* Provided records:

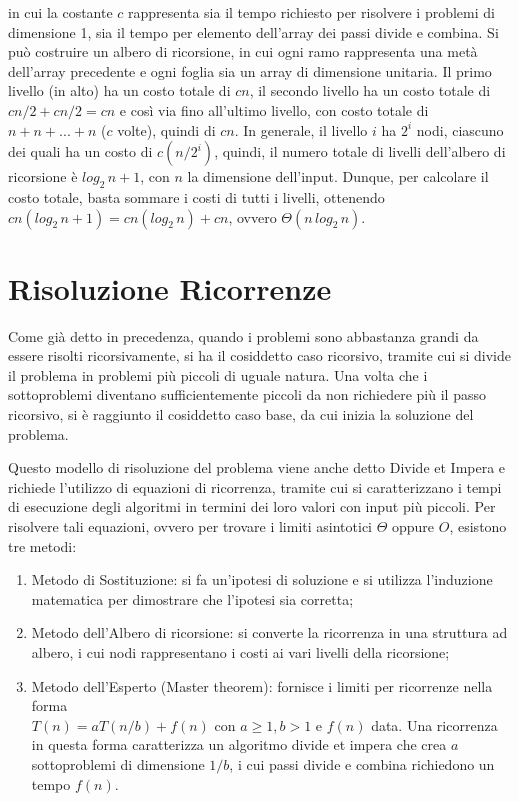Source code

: in cui la costante \(c\) rappresenta sia il tempo richiesto per risolvere i problemi di dimensione 1, sia il tempo per elemento dell'array dei passi divide e combina. Si può costruire un albero di ricorsione, in cui ogni ramo rappresenta una metà dell'array precedente e ogni foglia sia un array di dimensione unitaria. Il primo livello (in alto) ha un costo totale di \(cn\), il secondo livello ha un costo totale di \(cn/2 + cn/2 = cn\) e così via fino all'ultimo livello, con costo totale di \(n + n +...+ n\) (\(c\) volte), quindi di \(cn\). In generale, il livello \(i\) ha \(2^i\) nodi, ciascuno dei quali ha un costo di \(c(n/2^i)\), quindi, il numero totale di livelli dell'albero di ricorsione è \(log_2\,n+1\), con \(n\) la dimensione dell'input. Dunque, per calcolare il costo totale, basta sommare i costi di tutti i livelli, ottenendo \(cn(log_2\,n+1) = cn(log_2\,n)+cn\), ovvero \(\Theta(n\,log_2\,n)\).

\section{Risoluzione Ricorrenze}
Come già detto in precedenza, quando i problemi sono abbastanza grandi da essere risolti ricorsivamente, si ha il cosiddetto caso ricorsivo, tramite cui si divide il problema in problemi più piccoli di uguale natura. Una volta che i sottoproblemi diventano sufficientemente piccoli da non richiedere più il passo ricorsivo, si è raggiunto il cosiddetto caso base, da cui inizia la soluzione del problema. 

Questo modello di risoluzione del problema viene anche detto Divide et Impera e richiede l'utilizzo di equazioni di ricorrenza, tramite cui si caratterizzano i tempi di esecuzione degli algoritmi in termini dei loro valori con input più piccoli. Per risolvere tali equazioni, ovvero per trovare i limiti asintotici \(\Theta\) oppure \(O\), esistono tre metodi:
\begin{enumerate}
  \item Metodo di Sostituzione: si fa un'ipotesi di soluzione e si utilizza l'induzione matematica per dimostrare che l'ipotesi sia corretta;
  \item Metodo dell'Albero di ricorsione: si converte la ricorrenza in una struttura ad albero, i cui nodi rappresentano i costi ai vari livelli della ricorsione;
  \item Metodo dell'Esperto (Master theorem): fornisce i limiti per ricorrenze nella forma \\ \(T(n)=aT(n/b)+f(n)\) con \(a\ge 1, b>1\) e \(f(n)\) data. Una ricorrenza in questa forma caratterizza un algoritmo divide et impera che crea \(a\) sottoproblemi di dimensione \(1/b\), i cui passi divide e combina richiedono un tempo \(f(n)\).
\end{enumerate}

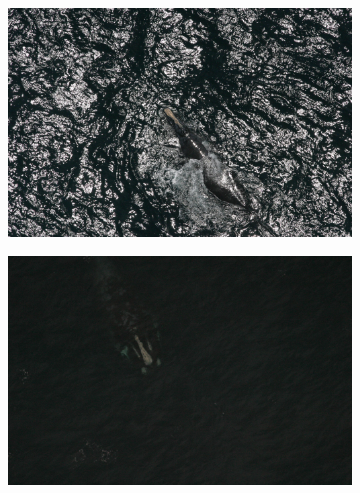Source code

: \documentclass[12pt,a4paper]{report}
\begin{document}
\begin{spacing}{1.5}
\begin{figure}[H] %
\begin{subfigure}{0.55\textwidth}
\includegraphics[width=\linewidth]{figures/whalesImg/w1.jpg}
\end{subfigure}\hspace*{\fill}
\begin{subfigure}{0.55\textwidth}
\includegraphics[width=\linewidth]{figures/whalesImg/w2.jpg}
\end{subfigure}


\end{figure}
\end{spacing}
\end{document}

* Problem details:
Copy all lines above where "nodi" is present.

* Response to this task:
: in cui la costante \(c\) rappresenta sia il tempo richiesto per risolvere i problemi di dimensione 1, sia il tempo per elemento dell'array dei passi divide e combina. Si può costruire un albero di ricorsione, in cui ogni ramo rappresenta una metà dell'array precedente e ogni foglia sia un array di dimensione unitaria. Il primo livello (in alto) ha un costo totale di \(cn\), il secondo livello ha un costo totale di \(cn/2 + cn/2 = cn\) e così via fino all'ultimo livello, con costo totale di \(n + n +...+ n\) (\(c\) volte), quindi di \(cn\). In generale, il livello \(i\) ha \(2^i\) nodi, ciascuno dei quali ha un costo di \(c(n/2^i)\), quindi, il numero totale di livelli dell'albero di ricorsione è \(log_2\,n+1\), con \(n\) la dimensione dell'input. Dunque, per calcolare il costo totale, basta sommare i costi di tutti i livelli, ottenendo \(cn(log_2\,n+1) = cn(log_2\,n)+cn\), ovvero \(\Theta(n\,log_2\,n)\).
  \item Metodo dell'Albero di ricorsione: si converte la ricorrenza in una struttura ad albero, i cui nodi rappresentano i costi ai vari livelli della ricorsione;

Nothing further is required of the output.